Wojewoda podkarpacki Ewa Leniart wzięła udział w obchodach 7. rocznicy katastrofy smoleńskiej. Rano uczestniczyła w modlitwie przy grobie senatora RP śp. Stanisława Zająca w Jaśle, a następnie w uroczystym spotkaniu upamiętniającym rocznicę, które odbyło się w Rzeszowie pod pomnikiem poświęconym ofiarom katastrofy smoleńskiej – przed budynkiem Urzędu Marszałkowskiego Województwa Podkarpackiego.

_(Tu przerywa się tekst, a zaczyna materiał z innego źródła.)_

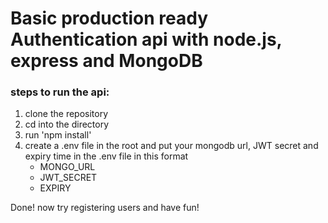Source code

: # Basic production ready Authentication api with node.js, express and MongoDB

### steps to run the api:

1. clone the repository
2. cd into the directory
3. run 'npm install'
4. create a .env file in the root and put your mongodb url, JWT secret and expiry time in the .env file in this format
   - MONGO_URL
   - JWT_SECRET
   - EXPIRY

Done! now try registering users and have fun!
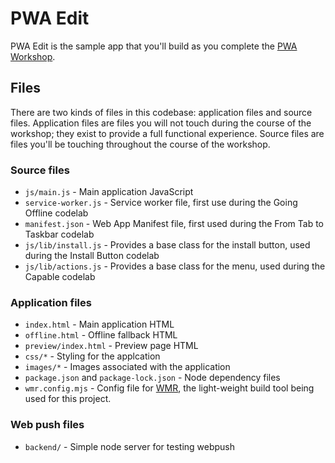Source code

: # PWA Edit

PWA Edit is the sample app that you'll build as you complete the [PWA Workshop](https://workshops.page.link/pwa-workshop).

## Files

There are two kinds of files in this codebase: application files and source files. Application files are files you will not touch during the course of the workshop; they exist to provide a full functional experience. Source files are files you'll be touching throughout the course of the workshop.

### Source files

- `js/main.js` - Main application JavaScript
- `service-worker.js` - Service worker file, first use during the Going Offline codelab
- `manifest.json` - Web App Manifest file, first used during the From Tab to Taskbar codelab
- `js/lib/install.js` - Provides a base class for the install button, used during the Install Button codelab
- `js/lib/actions.js` - Provides a base class for the menu, used during the Capable codelab

### Application files

- `index.html` - Main application HTML
- `offline.html` - Offline fallback HTML
- `preview/index.html` - Preview page HTML
- `css/*` - Styling for the applcation
- `images/*` - Images associated with the application
- `package.json` and `package-lock.json` - Node dependency files
- `wmr.config.mjs` - Config file for [WMR](https://www.npmjs.com/package/wmr), the light-weight build tool being used for this project.

### Web push files
- `backend/` - Simple node server for testing webpush

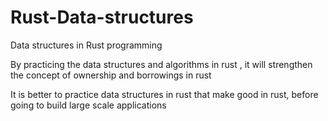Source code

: # Rust-Data-structures
Data structures in Rust programming

By practicing the data structures and algorithms in rust , it will strengthen the concept of ownership and borrowings in rust

It is better to practice data structures in rust that make good in rust, before going to build large scale applications
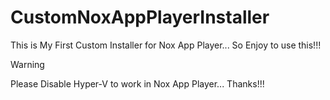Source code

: # CustomNoxAppPlayerInstaller
This is My First Custom Installer for Nox App Player... So Enjoy to use this!!!

> [!WARNING]
> Please Disable Hyper-V to work in Nox App Player... Thanks!!!
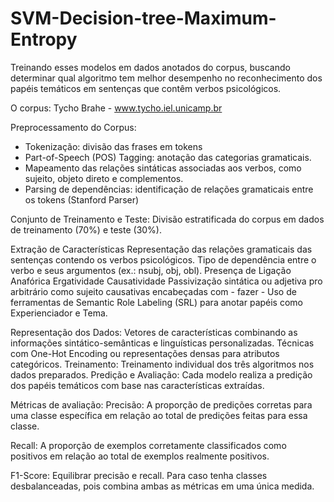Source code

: # SVM-Decision-tree-Maximum-Entropy
Treinando esses modelos em dados anotados do corpus, buscando determinar qual algoritmo tem melhor desempenho no reconhecimento dos papéis temáticos em sentenças que contêm verbos psicológicos.

O corpus: Tycho Brahe - www.tycho.iel.unicamp.br

Preprocessamento do Corpus:

- Tokenização: divisão das frases em tokens 
- Part-of-Speech (POS) Tagging: anotação das categorias gramaticais.
- Mapeamento das relações sintáticas associadas aos verbos, como sujeito, objeto direto e complementos.
- Parsing de dependências: identificação de relações gramaticais entre os tokens (Stanford Parser)

Conjunto de Treinamento e Teste:
Divisão estratificada do corpus em dados de treinamento (70%) e teste (30%).

Extração de Características
Representação das relações gramaticais das sentenças contendo os verbos psicológicos.
Tipo de dependência entre o verbo e seus argumentos (ex.: nsubj, obj, obl).
Presença de Ligação Anafórica 
Ergatividade
Causatividade
Passivização sintática ou adjetiva
pro arbitrário como sujeito
causativas encabeçadas com - fazer -
Uso de ferramentas de Semantic Role Labeling (SRL) para anotar papéis como Experienciador e Tema.

Representação dos Dados:
Vetores de características combinando as informações sintático-semânticas e linguísticas personalizadas.
Técnicas com One-Hot Encoding ou representações densas para atributos categóricos.
Treinamento:
Treinamento individual dos três algoritmos nos dados preparados.
Predição e Avaliação:
Cada modelo realiza a predição dos papéis temáticos com base nas características extraídas.

Métricas de avaliação:
Precisão:
A proporção de predições corretas para uma classe específica em relação ao total de predições feitas para essa classe.

Recall:
 A proporção de exemplos corretamente classificados como positivos em relação ao total de exemplos realmente positivos.

F1-Score:
Equilibrar precisão e recall.
Para caso tenha classes desbalanceadas, pois combina ambas as métricas em uma única medida.
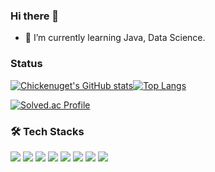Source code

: ### Hi there 👋 

- 🌱 I’m currently learning Java, Data Science.


<h3>Status</h3>

[![Chickenuget's GitHub stats](https://github-readme-stats.vercel.app/api?username=chickenugget0218&show_icons=true&theme=onedark)]([https://github.com/chickenugget0218/chickenugget0218])[![Top Langs](https://github-readme-stats.vercel.app/api/top-langs/?username=chickenugget0218&layout=compact&theme=onedark)]([https://github.com/chickenugget0218/chickenugget0218])

[![Solved.ac Profile](http://mazassumnida.wtf/api/v2/generate_badge?boj=tofuchu)](https://solved.ac/tofuchu/)

<h3>🛠️ Tech Stacks</h3>
<div align="center">
<p align="left">
<img src="https://img.shields.io/badge/Python-3776AB?style=flat-square&logo=PYTHON&logoColor=white"/></a>
<img src="https://img.shields.io/badge/Android-3DDC84?style=flat-square&logo=Android&logoColor=white"/></a> 
<img src="https://img.shields.io/badge/MySQL-4479A1?style=flat-square&logo=MySQL&logoColor=white"/></a>  
<img src="https://img.shields.io/badge/c++-00599C?style=flat-square&logo=c%2B%2B&logoColor=white"/></a>  
<img src="https://img.shields.io/badge/Amazon AWS-232F3E?style=flat-square&logo=Amazon%20AWS&logoColor=white"/></a> 
<img src="https://img.shields.io/badge/Java-007396?style=flat-square&logo=JAVA&logoColor=white"/></a>
<img src="https://img.shields.io/badge/C-A8B9CC?style=flat-square&logo=C&logoColor=white"/></a>
<img src="https://img.shields.io/badge/Linux-FCC624?style=flat-square&logo=LINUX&logoColor=white"/></a>
</div>
<br/>

<!--
<h3>📫 Contacts</h3>


**chickenugget0218/chickenugget0218** is a ✨ _special_ ✨ repository because its `README.md` (this file) appears on your GitHub profile.

Here are some ideas to get you started:

- 🔭 I’m currently working on ...
- 🌱 I’m currently learning ...
- 👯 I’m looking to collaborate on ...
- 🤔 I’m looking for help with ...
- 💬 Ask me about ...
- 📫 How to reach me: ...
- 😄 Pronouns: ...
- ⚡ Fun fact: ...
-->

Wicewojewoda Piotr Pilch uczestniczył tego dnia w uroczystościach w Warszawie, gdzie w Kancelarii Prezesa Rady Ministrów odsłonięto tablicę upamiętniającą śp. Prezydenta RP Lecha Kaczyńskiego, śp. wicepremiera Przemysława Gosiewskiego oraz śp. ministra Zbigniewa Wassermana.
Dzień wcześniej, dyrektor generalny Podkarpackiego Urzędu Wojewódzkiego w Rzeszowie Marcin Zaborniak udział wziął w uroczystościach rocznicowych, które odbyły się w Mielcu.